Sensor system promising for knife sharpness
Musculo-skeletal injuries are in the top two reported injuries in the red meat processing sector. One of the causes of this is using well used knives that are not sharp enough.
As part of the people and culture investment portfolio, AMPC recently invested in research that developed a wearable sensor system which measures knife sharpness continuously through monitoring cutting mechanics and can indicate in real-time when a knife has become dull.
The system was trialled at a processing plant as well as in a laboratory. Linear and angular acceleration was measured together with a video recording that was used to train a machine learning model.
AMPC Program Manager Amanda Carter said, “We observed during the trial that working using dull knives showed much more rapid and repetitive movement compared to those using a sharper knife who had more fluid and less repetitive movement.”
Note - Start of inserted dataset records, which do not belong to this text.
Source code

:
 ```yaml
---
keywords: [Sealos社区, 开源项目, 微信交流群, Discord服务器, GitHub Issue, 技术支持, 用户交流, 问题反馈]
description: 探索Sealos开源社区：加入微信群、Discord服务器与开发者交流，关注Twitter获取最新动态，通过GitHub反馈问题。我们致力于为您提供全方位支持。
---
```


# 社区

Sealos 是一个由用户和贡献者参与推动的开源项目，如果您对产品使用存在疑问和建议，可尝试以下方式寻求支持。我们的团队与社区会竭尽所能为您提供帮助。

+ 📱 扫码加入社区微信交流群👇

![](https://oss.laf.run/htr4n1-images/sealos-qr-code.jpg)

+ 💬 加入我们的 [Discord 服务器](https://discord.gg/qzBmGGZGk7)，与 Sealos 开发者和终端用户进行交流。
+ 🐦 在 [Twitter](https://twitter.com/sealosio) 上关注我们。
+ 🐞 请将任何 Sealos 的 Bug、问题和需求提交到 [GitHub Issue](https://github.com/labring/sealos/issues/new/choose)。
Through this project machine learning models were trained to identify knife accuracy during different red meat processing tasks such as boning or slicing. The accuracy produced was 90 per cent when analysing different workers doing different tasks with knives of varying sharpness.
The research recommends that such a senor system could work together with already in place physical knife sharpness testing done through a ribbon machine.
A range of benefits include reduced muscular injuries, cleaner more accurate cuts, and more efficient throughput.
AMPC’s research partners were All Energy and Swinburne University of Technology.
All Energy Process Engineer Max Barnes said, “Wearable sensors provided us with thousands of knife sharpness indications per shift without impacting comfort or workflow, enabling much faster detection of dull knives. This will help deliver faster and longer lasting outcomes to the industry."